--Qu'on se taise; et qu'on obéisse! interrompit Keraudran. Trois chevaux de réquisition à ma voiture, et pas de raisons! On part dans cinq minutes.»
Quelques instants après, Mathilde, Nathaniel et le baron de Larcy partaient au galop pour le château de Keraudran, où ils arriveront sans accident.

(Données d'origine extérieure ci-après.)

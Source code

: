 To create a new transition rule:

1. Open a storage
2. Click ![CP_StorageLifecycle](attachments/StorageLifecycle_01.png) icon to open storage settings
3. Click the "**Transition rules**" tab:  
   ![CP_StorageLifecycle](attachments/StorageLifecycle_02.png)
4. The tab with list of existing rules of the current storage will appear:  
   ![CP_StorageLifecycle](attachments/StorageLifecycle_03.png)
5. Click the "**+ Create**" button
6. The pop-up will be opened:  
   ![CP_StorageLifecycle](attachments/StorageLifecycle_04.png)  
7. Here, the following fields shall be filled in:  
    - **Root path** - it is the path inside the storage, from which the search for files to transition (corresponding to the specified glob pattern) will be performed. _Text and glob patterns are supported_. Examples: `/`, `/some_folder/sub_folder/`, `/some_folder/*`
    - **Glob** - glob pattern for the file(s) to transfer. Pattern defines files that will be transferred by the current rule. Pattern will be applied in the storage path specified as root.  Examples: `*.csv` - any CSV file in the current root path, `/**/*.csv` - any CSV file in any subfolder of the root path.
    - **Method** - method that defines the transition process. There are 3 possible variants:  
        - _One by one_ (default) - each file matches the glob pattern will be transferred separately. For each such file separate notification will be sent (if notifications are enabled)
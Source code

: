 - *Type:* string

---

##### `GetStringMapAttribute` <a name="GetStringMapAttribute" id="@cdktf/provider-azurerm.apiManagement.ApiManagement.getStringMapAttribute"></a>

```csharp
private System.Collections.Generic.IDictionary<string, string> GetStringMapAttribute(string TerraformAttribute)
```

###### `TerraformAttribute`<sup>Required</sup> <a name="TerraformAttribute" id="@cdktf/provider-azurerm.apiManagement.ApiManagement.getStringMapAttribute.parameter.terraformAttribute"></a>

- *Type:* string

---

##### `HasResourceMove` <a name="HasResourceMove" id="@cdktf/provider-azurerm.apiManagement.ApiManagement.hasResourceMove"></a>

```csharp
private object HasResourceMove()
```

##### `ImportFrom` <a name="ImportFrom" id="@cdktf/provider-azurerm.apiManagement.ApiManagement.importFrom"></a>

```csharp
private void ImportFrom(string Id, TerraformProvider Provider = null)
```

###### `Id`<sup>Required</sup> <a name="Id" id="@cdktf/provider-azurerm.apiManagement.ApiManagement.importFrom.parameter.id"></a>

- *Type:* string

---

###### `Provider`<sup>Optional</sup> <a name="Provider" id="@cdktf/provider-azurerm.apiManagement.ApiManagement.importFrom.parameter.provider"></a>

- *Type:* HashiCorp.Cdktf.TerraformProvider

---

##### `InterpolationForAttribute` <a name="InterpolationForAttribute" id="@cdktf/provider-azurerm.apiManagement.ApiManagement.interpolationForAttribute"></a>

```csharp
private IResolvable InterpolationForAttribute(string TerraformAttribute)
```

Une fois au château, il fallut se conduire avec prudence, en attendant qu'il fût possible de se procurer des passe-ports. Le baron de Larcy passa pour jardinier, sous le nom de Robineau, et Mathilde pour femme de chambre Ils se montraient au reste le moins possible, et attendaient avec impatiente le moment où ils pourraient fuir à l'étranger sans péril.
Un matin, Nathaniel se trouvait seul lorsque Jacob entra tout effaré.
«Capitaine! s'écria-t-il, savez-vous ce qu'on dit? On va faire une perquisition ici!
--Et pourquoi? demanda Keraudran, pâlissant à cette terrible nouvelle.
--On prétend que vous cachez dans le château des gens mis hors la loi. C'est un des mauvais garnements que vous avez si bien écharpés là-bas qui vous a dénoncé. On sera ici dans une heure.
--Eh bien! qu'ils viennent! répondit Keraudran avec sang-froid. Tiens-toi à la porte d'entrée pour les recevoir.»
Aussitôt qu'il fut sorti, Keraudran courut chercher le baron de Larcy et Mathilde. Il les enferma dans une espèce de petit cabinet secret placé près de son alcôve, et attendit tranquillement les délégués de la commune. Quelques instants après, le maire entra. Il était seul et sans écharpe.
«Vous n'attendiez pas ma visite sans doute, citoyen capitaine? dit-il à Keraudran.